Sob o prisma formal, os objetivos declarados incluem a simplificação do sistema tributário, redução da litigiosidade, neutralidade econômica, e a transparência ao contribuinte.
Todavia, do ponto de vista material, é relevante destacar que a reforma não se compromete com a redução da carga tributária global, conforme expressamente reconhecido em sua tramitação legislativa. Ao contrário, podemos observar a ampliação da base de incidência tributária, redução de regimes diferenciados, incidência mais ampla sobre serviços e setores intensivos em mão de obra e o fortalecimento tecnológico e fiscalizatório do Estado.
Assim, a neutralidade proclamada é predominantemente formal, enquanto os efeitos econômicos concretos indicam redistribuição e, em muitos casos, elevação indireta da carga tributária, especialmente para o contribuinte final.
Contudo, a Constituição Federal de 1988 estabelece limites claros ao poder de tributar, notadamente por meio dos princípios da legalidade tributária, isonomia, capacidade produtiva, vedação ao confisco, razoabilidade e proporcionalidade, enquanto princípios implícitos.
O princípio da capacidade contributiva, em especial, exige que a tributação observe a aptidão econômica real do contribuinte, funcionando como verdadeiro freio ao expansionismo arrecadatório.
Quando a reforma tributária promove um sistema altamente eficiente de arrecadação, mas desvinculado de mecanismos concretos de controle da carga global, surge o risco de violação indireta desses princípios, especialmente da vedação ao confisco em sentido material.

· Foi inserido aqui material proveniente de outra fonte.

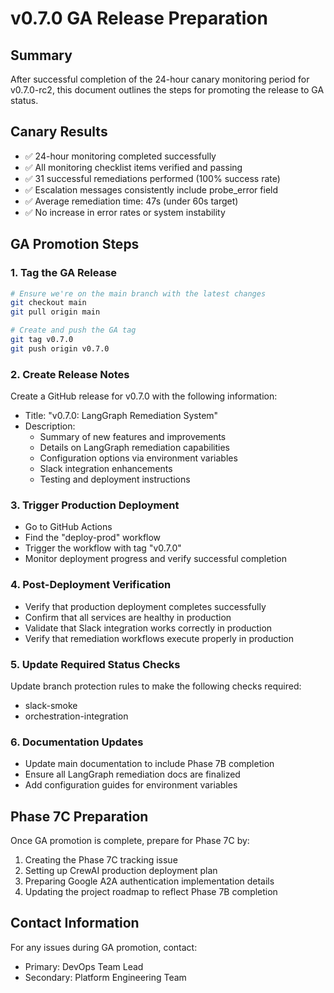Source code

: # v0.7.0 GA Release Preparation

## Summary
After successful completion of the 24-hour canary monitoring period for v0.7.0-rc2, this document outlines the steps for promoting the release to GA status.

## Canary Results
- ✅ 24-hour monitoring completed successfully
- ✅ All monitoring checklist items verified and passing
- ✅ 31 successful remediations performed (100% success rate)
- ✅ Escalation messages consistently include probe_error field
- ✅ Average remediation time: 47s (under 60s target)
- ✅ No increase in error rates or system instability

## GA Promotion Steps

### 1. Tag the GA Release
```bash
# Ensure we're on the main branch with the latest changes
git checkout main
git pull origin main

# Create and push the GA tag
git tag v0.7.0
git push origin v0.7.0
```

### 2. Create Release Notes
Create a GitHub release for v0.7.0 with the following information:
- Title: "v0.7.0: LangGraph Remediation System"
- Description:
  - Summary of new features and improvements
  - Details on LangGraph remediation capabilities
  - Configuration options via environment variables
  - Slack integration enhancements
  - Testing and deployment instructions

### 3. Trigger Production Deployment
- Go to GitHub Actions
- Find the "deploy-prod" workflow
- Trigger the workflow with tag "v0.7.0"
- Monitor deployment progress and verify successful completion

### 4. Post-Deployment Verification
- Verify that production deployment completes successfully
- Confirm that all services are healthy in production
- Validate that Slack integration works correctly in production
- Verify that remediation workflows execute properly in production

### 5. Update Required Status Checks
Update branch protection rules to make the following checks required:
- slack-smoke
- orchestration-integration

### 6. Documentation Updates
- Update main documentation to include Phase 7B completion
- Ensure all LangGraph remediation docs are finalized
- Add configuration guides for environment variables

## Phase 7C Preparation
Once GA promotion is complete, prepare for Phase 7C by:
1. Creating the Phase 7C tracking issue
2. Setting up CrewAI production deployment plan
3. Preparing Google A2A authentication implementation details
4. Updating the project roadmap to reflect Phase 7B completion

## Contact Information
For any issues during GA promotion, contact:
- Primary: DevOps Team Lead
- Secondary: Platform Engineering Team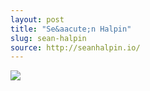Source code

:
 ```yaml
---
layout: post
title: "Se&aacute;n Halpin"
slug: sean-halpin
source: http://seanhalpin.io/
---
```


<img src="{{ site.url }}/assets/img/screenshots/sean-halpin.jpg">
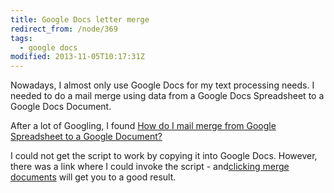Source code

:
 ```yaml
---
title: Google Docs letter merge
redirect_from: /node/369
tags:
  - google docs
modified: 2013-11-05T10:17:31Z
---
```


Nowadays, I almost only use Google Docs for my text processing needs. I needed to do a mail merge using data from a Google Docs Spreadsheet to a Google Docs Document.

After a lot of Googling, I found [How do I mail merge from Google Spreadsheet to a Google Document?](http://webapps.stackexchange.com/questions/40067/how-do-i-mail-merge-from-google-spreadsheet-to-a-google-document)

I could not get the script to work by copying it into Google Docs. However, there was a link where I could invoke the script - and[clicking merge documents](https://script.google.com/macros/s/AKfycbwESJDw_pKQ3xFd5fofw02P-CD13f9TmiSeXhlkJ2dj1mEw09km/exec) will get you to a good result.
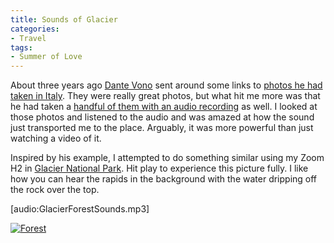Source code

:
 ```yaml
---
title: Sounds of Glacier
categories:
- Travel
tags:
- Summer of Love
---
```


About three years ago [Dante Vono](http://www.flickr.com/photos/dvono/) sent around some links to [photos he had taken in Italy](http://www.flickr.com/photos/dvono/sets/265136/). They were really great photos, but what hit me more was that he had taken a [handful of them with an audio recording](http://www.flickr.com/photos/dvono/tags/audio/) as well. I looked at those photos and listened to the audio and was amazed at how the sound just transported me to the place. Arguably, it was more powerful than just watching a video of it.

Inspired by his example, I attempted to do something similar using my Zoom H2 in [Glacier National Park](http://www.nps.gov/glac/). Hit play to experience this picture fully. I like how you can hear the rapids in the background with the water dripping off the rock over the top.

[audio:GlacierForestSounds.mp3]

[![Forest](http://farm3.static.flickr.com/2219/2517089743_6b2739d09a.jpg)](http://www.flickr.com/photos/46408384@N00/2517089743)



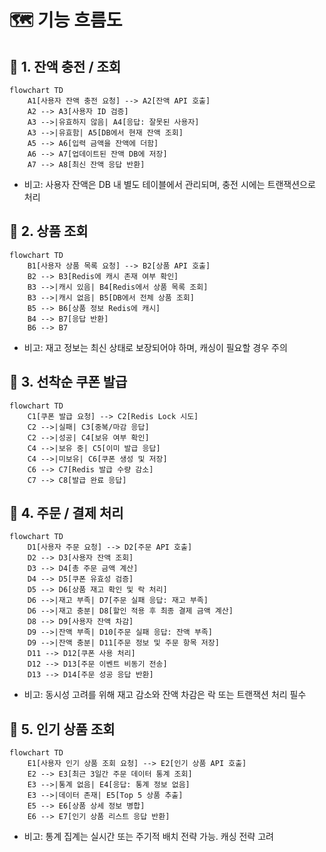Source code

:# 🗺 기능 흐름도

## 🔹 1. 잔액 충전 / 조회

```mermaid
flowchart TD
    A1[사용자 잔액 충전 요청] --> A2[잔액 API 호출]
    A2 --> A3[사용자 ID 검증]
    A3 -->|유효하지 않음| A4[응답: 잘못된 사용자]
    A3 -->|유효함| A5[DB에서 현재 잔액 조회]
    A5 --> A6[입력 금액을 잔액에 더함]
    A6 --> A7[업데이트된 잔액 DB에 저장]
    A7 --> A8[최신 잔액 응답 반환]
```

* 비고: 사용자 잔액은 DB 내 별도 테이블에서 관리되며, 충전 시에는 트랜잭션으로 처리

## 🔹 2. 상품 조회

```mermaid
flowchart TD
    B1[사용자 상품 목록 요청] --> B2[상품 API 호출]
    B2 --> B3[Redis에 캐시 존재 여부 확인]
    B3 -->|캐시 있음| B4[Redis에서 상품 목록 조회]
    B3 -->|캐시 없음| B5[DB에서 전체 상품 조회]
    B5 --> B6[상품 정보 Redis에 캐시]
    B4 --> B7[응답 반환]
    B6 --> B7
```

* 비고: 재고 정보는 최신 상태로 보장되어야 하며, 캐싱이 필요할 경우 주의

## 🔹 3. 선착순 쿠폰 발급

```mermaid
flowchart TD
    C1[쿠폰 발급 요청] --> C2[Redis Lock 시도]
    C2 -->|실패| C3[중복/마감 응답]
    C2 -->|성공| C4[보유 여부 확인]
    C4 -->|보유 중| C5[이미 발급 응답]
    C4 -->|미보유| C6[쿠폰 생성 및 저장]
    C6 --> C7[Redis 발급 수량 감소]
    C7 --> C8[발급 완료 응답]
```

## 🔹 4. 주문 / 결제 처리

```mermaid
flowchart TD
    D1[사용자 주문 요청] --> D2[주문 API 호출]
    D2 --> D3[사용자 잔액 조회]
    D3 --> D4[총 주문 금액 계산]
    D4 --> D5[쿠폰 유효성 검증]
    D5 --> D6[상품 재고 확인 및 락 처리]
    D6 -->|재고 부족| D7[주문 실패 응답: 재고 부족]
    D6 -->|재고 충분| D8[할인 적용 후 최종 결제 금액 계산]
    D8 --> D9[사용자 잔액 차감]
    D9 -->|잔액 부족| D10[주문 실패 응답: 잔액 부족]
    D9 -->|잔액 충분| D11[주문 정보 및 주문 항목 저장]
    D11 --> D12[쿠폰 사용 처리]
    D12 --> D13[주문 이벤트 비동기 전송]
    D13 --> D14[주문 성공 응답 반환]
```

* 비고: 동시성 고려를 위해 재고 감소와 잔액 차감은 락 또는 트랜잭션 처리 필수

## 🔹 5. 인기 상품 조회

```mermaid
flowchart TD
    E1[사용자 인기 상품 조회 요청] --> E2[인기 상품 API 호출]
    E2 --> E3[최근 3일간 주문 데이터 통계 조회]
    E3 -->|통계 없음| E4[응답: 통계 정보 없음]
    E3 -->|데이터 존재| E5[Top 5 상품 추출]
    E5 --> E6[상품 상세 정보 병합]
    E6 --> E7[인기 상품 리스트 응답 반환]
```

* 비고: 통계 집계는 실시간 또는 주기적 배치 전략 가능. 캐싱 전략 고려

A Constituição não autoriza o Estado a tributar indefinidamente sob o argumento abstrato do bem-estar coletivo, sobretudo quando inexiste correlação clara entre arrecadação e eficiência do gasto público.
O ponto central da comparação entre o sistema pretoriano romano e a reforma tributária brasileira não reside na forma, mas na lógica subjacente, pois em ambos cenários é fácil verificar a centralização do poder arrecadatório, justificativa ideológica baseada no interesse público, aumento estrutural da dependência estatal da tributação e a transferência do ônus econômico para a sociedade produtiva.
Nota-se que Roma não colapsou imediatamente em razão de sua política fiscal. O declínio foi gradual, marcado por estagnação econômica, evasão produtiva e perda de legitimidade institucional.
A história demonstra que Estados que arrecadam muito e entregam pouco sobrevivem por algum tempo, mas ao custo de corrosão silenciosa do pacto social.
A reforma tributária brasileira representa, sem dúvida, um avanço técnico sob diversos aspectos. Entretanto, a técnica não pode ser dissociada da legitimidade constitucional e histórica.
A comparação com o sistema pretoriano romano evidencia que a eficiência arrecadatória, quando dissociada de limites materiais constitucionalmente definidos, promove a inversão da finalidade do Estado, que deixa de atuar como instrumento a serviço da sociedade para operar como ente autorreferente, orientado prioritariamente à própria manutenção e expansão.
O verdadeiro desafio do sistema tributário brasileiro não é apenas simplificar tributos, mas reconstruir o equilíbrio entre arrecadação, capacidade contributiva e retorno social efetivo. Por fim, ignorar os alertas da história não é apenas um equívoco acadêmico. É um risco institucional.
_______
1 “A Pax Romana foi uma época da história romana marcada por uma aparente paz e prosperidade, durante a transição do período republicano para o período imperial, que trouxe a estabilidade ao Império Romano e garantiu a autoridade de Roma sobre suas províncias. A expressão pax romana é originária do idioma oficial do Império Romano - o latim - e significa “paz romana”. A política da Pax Romana foi aplicada em todo o império”. (https://brasilescola.uol.com.br/o-que-e/historia/o-que-foi-a-pax-romana.htm)
Felipe Carapeba Elias
Sócio do escritório Carapeba Elias & Advogados Associados.